Quand son beau-père l’a mis au défi de faire un homme de lui – il le trouvait trop fils à maman, trop dans ses livres, trop efféminé, trop intellectuel pour un adolescent –, au lieu de se rebiffer et de l’envoyer promener, Simon Paré-Poupart lui a demandé comment il pourrait faire.
Pour toute réponse, le beau-père lui dit : « Va courir derrière un camion de vidanges ! » L’ado le prit au mot et alla déposer en personne, tout propre et bien habillé, son CV dans une entreprise de gestion des déchets. Ça puait. C’était sale. Bon élève à l’école, Simon a remis ce document à un type tout aussi sale qui n’a même pas daigné y jeter un coup d’œil. Il lui a dit qu’il le rappellerait. Il l’a rappelé.
C’est comme ça que l’aventure de Paré-Poupart a commencé, il y a vingt ans. Les premières journées ont été éprouvantes mais, contre toute attente, il y a pris goût. Il a toujours conservé les deux pieds dans deux mondes que tout oppose : un univers intellectuel (l’auteur a étudié en sociologie et détient une maîtrise en administration internationale) et un autre très matériel : les vidanges.
Les vidangeurs ne sont pas des fils de médecins et les fils de vidangeurs ne deviennent pas médecins à leur tour. Ils vivent chichement, parfois même dans la rue. Ils sont marginaux, antisociaux, excentriques. Paré-Poupart dresse le portrait de quelques-uns d’entre eux dans Ordures ! Journal d’un vidangeur.« Beaujeunehomme », c’est ainsi qu’on l’appelle, est déjà complètement saoul à huit heures du matin, mais il travaille comme pas un. Tout le monde l’accepte, même les patrons. Joe n’a pas dormi et fait un bad trip à sept heures du matin. N’importe où ailleurs, on les aurait mis à la porte, mais pas dans ce milieu-là, qui joue un rôle officieux de services sociaux. Steve a quant à lui cessé d’être livreur pour les Hells en devenant vidangeur. Ce milieu de travail se montre très tolérant en engageant du monde qui a des problèmes de dépendance. Paré-Poupart écrit : « Peu comme moi, disons-le, mènent une vie relativement saine ».

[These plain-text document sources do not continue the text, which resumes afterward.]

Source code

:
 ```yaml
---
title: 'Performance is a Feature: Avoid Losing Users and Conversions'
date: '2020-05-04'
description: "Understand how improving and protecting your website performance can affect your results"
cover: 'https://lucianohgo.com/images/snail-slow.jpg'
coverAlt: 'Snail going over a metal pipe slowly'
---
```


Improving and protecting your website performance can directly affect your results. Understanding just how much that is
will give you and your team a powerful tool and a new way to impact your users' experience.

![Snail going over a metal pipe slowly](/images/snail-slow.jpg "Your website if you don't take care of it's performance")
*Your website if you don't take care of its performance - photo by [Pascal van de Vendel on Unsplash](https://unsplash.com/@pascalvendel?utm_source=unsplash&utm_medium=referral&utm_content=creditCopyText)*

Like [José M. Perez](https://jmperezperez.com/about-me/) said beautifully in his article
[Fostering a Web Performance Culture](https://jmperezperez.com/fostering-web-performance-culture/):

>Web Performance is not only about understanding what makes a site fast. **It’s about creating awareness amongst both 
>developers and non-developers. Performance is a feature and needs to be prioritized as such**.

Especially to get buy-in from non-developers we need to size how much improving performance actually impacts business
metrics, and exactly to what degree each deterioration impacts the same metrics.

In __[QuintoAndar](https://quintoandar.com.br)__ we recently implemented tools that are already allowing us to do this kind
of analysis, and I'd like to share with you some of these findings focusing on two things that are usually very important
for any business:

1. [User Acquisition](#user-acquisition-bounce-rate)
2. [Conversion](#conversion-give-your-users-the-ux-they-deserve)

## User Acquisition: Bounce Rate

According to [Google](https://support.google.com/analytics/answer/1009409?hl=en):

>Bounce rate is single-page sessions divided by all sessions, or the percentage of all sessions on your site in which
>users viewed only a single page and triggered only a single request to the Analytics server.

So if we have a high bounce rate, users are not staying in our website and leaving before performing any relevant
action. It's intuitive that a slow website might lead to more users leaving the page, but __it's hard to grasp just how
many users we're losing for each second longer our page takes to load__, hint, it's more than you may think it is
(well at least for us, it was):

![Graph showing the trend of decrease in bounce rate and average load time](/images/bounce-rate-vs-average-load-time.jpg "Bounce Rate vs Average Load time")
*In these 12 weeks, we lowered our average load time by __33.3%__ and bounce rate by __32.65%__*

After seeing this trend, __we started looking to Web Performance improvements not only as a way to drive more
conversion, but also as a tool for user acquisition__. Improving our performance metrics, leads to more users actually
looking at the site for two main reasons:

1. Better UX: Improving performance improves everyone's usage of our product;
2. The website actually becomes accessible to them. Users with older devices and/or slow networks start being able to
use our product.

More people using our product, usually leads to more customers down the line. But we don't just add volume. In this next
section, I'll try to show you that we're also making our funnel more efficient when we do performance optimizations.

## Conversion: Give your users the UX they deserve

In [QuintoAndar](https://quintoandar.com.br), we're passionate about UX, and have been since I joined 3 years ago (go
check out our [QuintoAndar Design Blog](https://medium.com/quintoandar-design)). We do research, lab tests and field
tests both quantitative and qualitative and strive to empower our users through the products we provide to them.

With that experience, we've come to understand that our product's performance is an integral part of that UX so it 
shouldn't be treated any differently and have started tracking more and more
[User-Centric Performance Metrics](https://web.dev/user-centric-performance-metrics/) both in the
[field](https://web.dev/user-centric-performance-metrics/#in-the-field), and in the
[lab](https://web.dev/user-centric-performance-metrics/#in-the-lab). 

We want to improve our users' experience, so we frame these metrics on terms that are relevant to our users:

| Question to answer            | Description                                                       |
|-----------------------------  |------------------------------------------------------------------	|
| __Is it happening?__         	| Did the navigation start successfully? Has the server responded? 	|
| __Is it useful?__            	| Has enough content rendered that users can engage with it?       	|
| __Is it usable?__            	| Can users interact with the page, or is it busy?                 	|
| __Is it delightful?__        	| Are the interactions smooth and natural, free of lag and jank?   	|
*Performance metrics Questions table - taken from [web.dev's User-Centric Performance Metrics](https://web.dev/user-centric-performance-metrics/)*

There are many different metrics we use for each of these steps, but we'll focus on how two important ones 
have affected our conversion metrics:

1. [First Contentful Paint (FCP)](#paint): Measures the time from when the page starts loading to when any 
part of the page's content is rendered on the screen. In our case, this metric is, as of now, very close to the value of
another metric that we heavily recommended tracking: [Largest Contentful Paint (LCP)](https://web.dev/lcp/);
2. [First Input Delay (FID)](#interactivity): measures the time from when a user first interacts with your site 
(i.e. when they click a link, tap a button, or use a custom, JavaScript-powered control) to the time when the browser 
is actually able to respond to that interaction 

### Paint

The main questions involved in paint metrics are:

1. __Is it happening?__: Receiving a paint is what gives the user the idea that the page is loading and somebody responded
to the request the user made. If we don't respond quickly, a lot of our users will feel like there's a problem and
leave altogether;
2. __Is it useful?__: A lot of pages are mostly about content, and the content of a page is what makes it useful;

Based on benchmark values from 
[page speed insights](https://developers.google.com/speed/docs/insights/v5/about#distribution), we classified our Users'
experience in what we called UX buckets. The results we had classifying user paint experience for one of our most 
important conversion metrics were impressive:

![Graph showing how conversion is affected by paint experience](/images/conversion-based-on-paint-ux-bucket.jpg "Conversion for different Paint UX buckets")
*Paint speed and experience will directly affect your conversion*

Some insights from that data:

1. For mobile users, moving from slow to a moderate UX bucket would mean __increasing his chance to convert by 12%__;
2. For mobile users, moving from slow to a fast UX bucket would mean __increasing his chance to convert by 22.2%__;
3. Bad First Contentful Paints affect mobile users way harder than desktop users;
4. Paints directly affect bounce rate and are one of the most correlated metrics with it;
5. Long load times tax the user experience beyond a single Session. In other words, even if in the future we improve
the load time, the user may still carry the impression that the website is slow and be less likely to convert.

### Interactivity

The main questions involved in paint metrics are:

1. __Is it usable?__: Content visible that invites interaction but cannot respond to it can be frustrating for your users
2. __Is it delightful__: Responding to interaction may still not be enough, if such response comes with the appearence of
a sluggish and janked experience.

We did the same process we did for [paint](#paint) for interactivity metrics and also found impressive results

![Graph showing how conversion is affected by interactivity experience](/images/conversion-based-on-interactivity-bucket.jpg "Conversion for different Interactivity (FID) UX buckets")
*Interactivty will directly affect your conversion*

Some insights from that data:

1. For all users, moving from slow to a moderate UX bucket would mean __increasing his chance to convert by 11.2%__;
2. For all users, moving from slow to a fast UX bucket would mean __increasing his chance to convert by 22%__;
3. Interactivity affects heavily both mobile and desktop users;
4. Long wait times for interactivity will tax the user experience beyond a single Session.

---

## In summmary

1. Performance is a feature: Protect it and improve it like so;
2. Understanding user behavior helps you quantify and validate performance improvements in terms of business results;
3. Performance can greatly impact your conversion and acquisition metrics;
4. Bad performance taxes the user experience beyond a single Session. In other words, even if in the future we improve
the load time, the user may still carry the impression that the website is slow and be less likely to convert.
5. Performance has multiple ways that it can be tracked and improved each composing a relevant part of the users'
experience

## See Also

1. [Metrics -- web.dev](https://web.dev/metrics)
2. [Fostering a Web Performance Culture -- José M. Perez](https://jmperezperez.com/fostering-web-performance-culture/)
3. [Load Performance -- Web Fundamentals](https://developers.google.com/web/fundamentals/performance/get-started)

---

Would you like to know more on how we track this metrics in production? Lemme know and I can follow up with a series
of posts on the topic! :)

Être vidangeur exige une grande forme physique. Il faut marcher des heures durant. Il y a les températures extrêmes : le gel en hiver et la canicule en été. Comme Paré-Poupart ramasse principalement des sacs-poubelle, il nous raconte le combat qu’il doit mener contre les vers blancs pendant les fortes chaleurs. En plus, il doit se farcir des remarques dédaigneuses : « Tu pues », « Tu n’es pas allé à l’école longtemps », « Viens chercher ce sac-là, je t’ai à l’œil », etc.
L’auteur nous instruit de quelques considérations sur les ordures ménagères : leur histoire, Eugène Poubelle, le problème du plastique, le gaspillage… Il est un adepte du freeganisme (gratuitvorisme), c’est-à-dire qu’il vit des rejets de la société de consommation. Il peut meubler tout un appartement en trouvant ce dont il a besoin dans les déchets.
Malgré toutes les embûches décrites, il adore ce qu’il fait. « Si tu m’annonces que je meurs demain, je fais un dernier voyage en arrière d’un truck, sans trop y réfléchir. Je retourne là où je dois être. Courir derrière un truck me procure une immense satisfaction et un plaisir intense. »
Après la lecture de ce livre, on ne pourra que se montrer courtois envers les vidangeurs, si ce n’était pas déjà le cas. Sans eux, notre monde serait invivable.